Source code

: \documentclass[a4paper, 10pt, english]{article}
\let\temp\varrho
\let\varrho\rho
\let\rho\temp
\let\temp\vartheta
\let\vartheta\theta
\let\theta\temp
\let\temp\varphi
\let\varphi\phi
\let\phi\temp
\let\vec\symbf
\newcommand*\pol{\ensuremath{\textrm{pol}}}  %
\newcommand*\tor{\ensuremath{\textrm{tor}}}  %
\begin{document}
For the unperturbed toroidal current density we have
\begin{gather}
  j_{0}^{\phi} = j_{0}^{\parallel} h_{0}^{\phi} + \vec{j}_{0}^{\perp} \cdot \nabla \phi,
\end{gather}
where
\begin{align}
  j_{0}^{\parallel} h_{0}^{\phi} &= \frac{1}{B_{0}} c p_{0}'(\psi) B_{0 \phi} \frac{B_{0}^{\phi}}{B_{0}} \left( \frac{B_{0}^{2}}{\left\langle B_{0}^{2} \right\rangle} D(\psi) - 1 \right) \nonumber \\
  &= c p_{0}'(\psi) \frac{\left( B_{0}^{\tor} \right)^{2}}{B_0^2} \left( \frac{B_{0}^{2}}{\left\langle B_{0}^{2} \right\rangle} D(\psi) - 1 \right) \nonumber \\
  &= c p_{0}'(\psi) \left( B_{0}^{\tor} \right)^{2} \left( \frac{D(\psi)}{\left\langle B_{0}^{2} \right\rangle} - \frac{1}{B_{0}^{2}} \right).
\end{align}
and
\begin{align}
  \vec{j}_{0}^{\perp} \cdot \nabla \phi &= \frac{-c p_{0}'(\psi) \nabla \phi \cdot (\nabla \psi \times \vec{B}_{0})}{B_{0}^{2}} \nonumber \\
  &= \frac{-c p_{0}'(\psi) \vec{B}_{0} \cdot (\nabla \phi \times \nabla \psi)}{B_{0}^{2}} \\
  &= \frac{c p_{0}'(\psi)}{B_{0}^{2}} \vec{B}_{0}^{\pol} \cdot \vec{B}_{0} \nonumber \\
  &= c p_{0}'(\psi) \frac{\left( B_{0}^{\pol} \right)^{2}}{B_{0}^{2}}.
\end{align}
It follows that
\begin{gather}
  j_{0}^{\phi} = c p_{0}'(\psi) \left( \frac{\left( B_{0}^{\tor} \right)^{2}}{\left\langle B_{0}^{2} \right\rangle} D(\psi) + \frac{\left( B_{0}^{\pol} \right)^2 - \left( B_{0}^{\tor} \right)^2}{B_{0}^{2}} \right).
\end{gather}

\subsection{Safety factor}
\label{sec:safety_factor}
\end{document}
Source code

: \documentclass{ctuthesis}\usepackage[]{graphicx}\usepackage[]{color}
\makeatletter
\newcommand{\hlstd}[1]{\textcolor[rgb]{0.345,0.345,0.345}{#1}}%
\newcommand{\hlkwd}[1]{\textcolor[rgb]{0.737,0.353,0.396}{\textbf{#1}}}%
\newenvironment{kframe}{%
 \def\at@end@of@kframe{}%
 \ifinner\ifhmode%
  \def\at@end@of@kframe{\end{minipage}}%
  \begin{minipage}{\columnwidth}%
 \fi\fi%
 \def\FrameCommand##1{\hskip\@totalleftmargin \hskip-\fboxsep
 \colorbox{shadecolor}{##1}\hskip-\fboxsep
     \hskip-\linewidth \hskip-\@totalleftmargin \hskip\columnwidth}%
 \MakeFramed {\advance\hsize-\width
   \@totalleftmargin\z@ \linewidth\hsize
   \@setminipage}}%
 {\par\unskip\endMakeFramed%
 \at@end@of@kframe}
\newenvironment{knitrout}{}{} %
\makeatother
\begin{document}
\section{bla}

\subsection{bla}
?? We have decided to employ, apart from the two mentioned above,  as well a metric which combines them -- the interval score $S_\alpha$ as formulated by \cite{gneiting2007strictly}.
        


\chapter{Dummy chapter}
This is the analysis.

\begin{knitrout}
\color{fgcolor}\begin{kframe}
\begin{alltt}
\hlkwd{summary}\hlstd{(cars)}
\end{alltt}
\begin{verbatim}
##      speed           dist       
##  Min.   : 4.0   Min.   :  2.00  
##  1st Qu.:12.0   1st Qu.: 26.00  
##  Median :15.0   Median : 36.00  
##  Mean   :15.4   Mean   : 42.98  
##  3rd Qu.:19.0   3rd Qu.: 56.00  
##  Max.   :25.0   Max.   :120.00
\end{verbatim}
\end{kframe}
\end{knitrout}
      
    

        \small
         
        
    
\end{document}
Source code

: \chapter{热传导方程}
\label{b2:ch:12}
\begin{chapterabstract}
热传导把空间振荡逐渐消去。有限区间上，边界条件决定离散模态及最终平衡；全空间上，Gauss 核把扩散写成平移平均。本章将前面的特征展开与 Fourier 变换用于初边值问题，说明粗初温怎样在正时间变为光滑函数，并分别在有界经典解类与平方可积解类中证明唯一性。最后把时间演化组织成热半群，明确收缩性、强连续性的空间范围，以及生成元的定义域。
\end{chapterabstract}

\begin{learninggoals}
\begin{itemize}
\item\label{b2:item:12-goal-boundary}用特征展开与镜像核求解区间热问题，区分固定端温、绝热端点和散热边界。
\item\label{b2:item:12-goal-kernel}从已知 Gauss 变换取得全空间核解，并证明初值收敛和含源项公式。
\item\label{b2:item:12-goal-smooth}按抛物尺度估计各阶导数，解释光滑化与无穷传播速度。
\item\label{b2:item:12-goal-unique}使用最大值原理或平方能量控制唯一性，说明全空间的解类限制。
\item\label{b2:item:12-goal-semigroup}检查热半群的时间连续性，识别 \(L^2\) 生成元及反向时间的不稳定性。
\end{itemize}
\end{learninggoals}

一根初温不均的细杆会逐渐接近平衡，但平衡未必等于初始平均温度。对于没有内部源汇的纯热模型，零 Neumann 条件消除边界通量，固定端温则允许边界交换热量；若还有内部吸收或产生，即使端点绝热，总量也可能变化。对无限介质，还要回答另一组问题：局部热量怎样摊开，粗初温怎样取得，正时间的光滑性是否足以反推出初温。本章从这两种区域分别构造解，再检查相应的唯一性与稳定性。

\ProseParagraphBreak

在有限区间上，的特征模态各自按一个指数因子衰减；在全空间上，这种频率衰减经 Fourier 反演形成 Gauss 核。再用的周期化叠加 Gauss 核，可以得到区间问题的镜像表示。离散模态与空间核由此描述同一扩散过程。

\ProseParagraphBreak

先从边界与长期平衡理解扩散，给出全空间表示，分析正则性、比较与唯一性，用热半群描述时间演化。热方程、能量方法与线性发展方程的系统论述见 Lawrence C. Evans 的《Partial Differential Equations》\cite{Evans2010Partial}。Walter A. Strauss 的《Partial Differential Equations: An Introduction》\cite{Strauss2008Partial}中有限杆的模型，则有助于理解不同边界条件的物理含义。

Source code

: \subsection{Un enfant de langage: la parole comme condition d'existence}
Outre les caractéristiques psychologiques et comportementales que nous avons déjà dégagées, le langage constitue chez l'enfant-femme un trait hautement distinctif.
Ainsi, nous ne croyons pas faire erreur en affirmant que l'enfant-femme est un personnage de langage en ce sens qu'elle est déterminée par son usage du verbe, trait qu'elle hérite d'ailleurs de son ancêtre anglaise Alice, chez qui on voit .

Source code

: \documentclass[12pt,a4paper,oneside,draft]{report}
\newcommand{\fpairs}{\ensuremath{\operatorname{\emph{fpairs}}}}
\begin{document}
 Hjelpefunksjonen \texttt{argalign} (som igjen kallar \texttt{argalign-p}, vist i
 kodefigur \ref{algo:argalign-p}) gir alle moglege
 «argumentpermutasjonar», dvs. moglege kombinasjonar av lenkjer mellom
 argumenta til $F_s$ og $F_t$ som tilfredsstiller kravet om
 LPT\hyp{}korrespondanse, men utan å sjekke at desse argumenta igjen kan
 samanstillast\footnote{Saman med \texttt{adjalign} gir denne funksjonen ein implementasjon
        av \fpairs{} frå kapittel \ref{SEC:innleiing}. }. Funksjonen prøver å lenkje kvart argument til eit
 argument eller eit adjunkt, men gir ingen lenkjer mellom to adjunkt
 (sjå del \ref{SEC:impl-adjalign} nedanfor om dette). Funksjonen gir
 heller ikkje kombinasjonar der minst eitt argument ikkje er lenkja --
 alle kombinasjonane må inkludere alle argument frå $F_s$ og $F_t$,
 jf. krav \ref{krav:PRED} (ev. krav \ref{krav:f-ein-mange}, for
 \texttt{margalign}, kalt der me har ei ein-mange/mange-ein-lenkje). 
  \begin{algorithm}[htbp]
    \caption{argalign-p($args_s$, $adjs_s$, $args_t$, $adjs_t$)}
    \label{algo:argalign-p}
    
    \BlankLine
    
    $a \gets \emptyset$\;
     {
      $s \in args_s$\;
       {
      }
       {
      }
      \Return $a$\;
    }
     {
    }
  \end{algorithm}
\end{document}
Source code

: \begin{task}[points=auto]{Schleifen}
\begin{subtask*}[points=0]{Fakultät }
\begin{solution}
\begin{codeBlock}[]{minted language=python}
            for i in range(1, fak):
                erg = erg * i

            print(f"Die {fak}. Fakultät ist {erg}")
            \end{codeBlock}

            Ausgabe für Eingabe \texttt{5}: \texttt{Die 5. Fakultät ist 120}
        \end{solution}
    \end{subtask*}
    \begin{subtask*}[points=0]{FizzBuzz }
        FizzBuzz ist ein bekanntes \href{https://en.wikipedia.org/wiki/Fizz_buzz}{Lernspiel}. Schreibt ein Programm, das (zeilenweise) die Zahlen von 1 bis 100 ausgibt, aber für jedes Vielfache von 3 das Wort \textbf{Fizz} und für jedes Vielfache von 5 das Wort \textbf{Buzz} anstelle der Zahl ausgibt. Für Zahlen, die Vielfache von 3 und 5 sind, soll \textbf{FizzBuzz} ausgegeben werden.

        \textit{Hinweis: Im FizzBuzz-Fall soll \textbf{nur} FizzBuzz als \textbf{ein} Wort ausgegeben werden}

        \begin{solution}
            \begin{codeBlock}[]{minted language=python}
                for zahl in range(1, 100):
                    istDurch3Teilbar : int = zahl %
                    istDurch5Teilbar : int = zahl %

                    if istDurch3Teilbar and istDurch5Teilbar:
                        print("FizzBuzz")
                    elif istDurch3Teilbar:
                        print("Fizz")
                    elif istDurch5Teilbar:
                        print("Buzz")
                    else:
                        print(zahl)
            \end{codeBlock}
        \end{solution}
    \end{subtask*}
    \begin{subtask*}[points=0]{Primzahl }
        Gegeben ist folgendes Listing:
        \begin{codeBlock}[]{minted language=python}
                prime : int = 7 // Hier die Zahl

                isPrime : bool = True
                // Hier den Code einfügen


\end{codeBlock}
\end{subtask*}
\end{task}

● Instructions to follow:
Find every line in the records that contains the word "frac"; copy those lines.

● Problem solution:
  j_{0}^{\parallel} h_{0}^{\phi} &= \frac{1}{B_{0}} c p_{0}'(\psi) B_{0 \phi} \frac{B_{0}^{\phi}}{B_{0}} \left( \frac{B_{0}^{2}}{\left\langle B_{0}^{2} \right\rangle} D(\psi) - 1 \right) \nonumber \\
  &= c p_{0}'(\psi) \frac{\left( B_{0}^{\tor} \right)^{2}}{B_0^2} \left( \frac{B_{0}^{2}}{\left\langle B_{0}^{2} \right\rangle} D(\psi) - 1 \right) \nonumber \\
  &= c p_{0}'(\psi) \left( B_{0}^{\tor} \right)^{2} \left( \frac{D(\psi)}{\left\langle B_{0}^{2} \right\rangle} - \frac{1}{B_{0}^{2}} \right).
  \vec{j}_{0}^{\perp} \cdot \nabla \phi &= \frac{-c p_{0}'(\psi) \nabla \phi \cdot (\nabla \psi \times \vec{B}_{0})}{B_{0}^{2}} \nonumber \\
  &= \frac{-c p_{0}'(\psi) \vec{B}_{0} \cdot (\nabla \phi \times \nabla \psi)}{B_{0}^{2}} \\
  &= \frac{c p_{0}'(\psi)}{B_{0}^{2}} \vec{B}_{0}^{\pol} \cdot \vec{B}_{0} \nonumber \\
  &= c p_{0}'(\psi) \frac{\left( B_{0}^{\pol} \right)^{2}}{B_{0}^{2}}.
  j_{0}^{\phi} = c p_{0}'(\psi) \left( \frac{\left( B_{0}^{\tor} \right)^{2}}{\left\langle B_{0}^{2} \right\rangle} D(\psi) + \frac{\left( B_{0}^{\pol} \right)^2 - \left( B_{0}^{\tor} \right)^2}{B_{0}^{2}} \right).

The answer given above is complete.